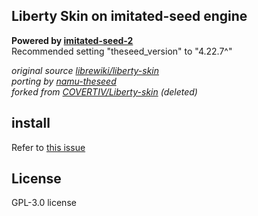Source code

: ## Liberty Skin on imitated-seed engine
**Powered by [imitated-seed-2](https://github.com/gdl-blue/imitated-seed-2)**  
Recommended setting "theseed_version" to "4.22.7^"

*original source [librewiki/liberty-skin](https://github.com/librewiki/liberty-skin)*  
*porting by [namu-theseed](https://github.com/namu-theseed/theseed-skin-liberty)*  
*forked from [COVERTIV/Liberty-skin](https://github.com/COVERTIV/Liberty-skin) (deleted)*  

## install
Refer to [this issue](https://github.com/navyCarpet/imitated-skin-liberty/issues/1)

## License
GPL-3.0 license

WORK TO BE COMPLETED:
Return the complete material exactly as it appears, without images.

SOLVED EXERCISE:
Source code

: ## Liberty Skin on imitated-seed engine
**Powered by [imitated-seed-2](https://github.com/gdl-blue/imitated-seed-2)**  
Recommended setting "theseed_version" to "4.22.7^"

*original source [librewiki/liberty-skin](https://github.com/librewiki/liberty-skin)*  
*porting by [namu-theseed](https://github.com/namu-theseed/theseed-skin-liberty)*  
*forked from [COVERTIV/Liberty-skin](https://github.com/COVERTIV/Liberty-skin) (deleted)*  

## install
Refer to [this issue](https://github.com/navyCarpet/imitated-skin-liberty/issues/1)

## License
GPL-3.0 license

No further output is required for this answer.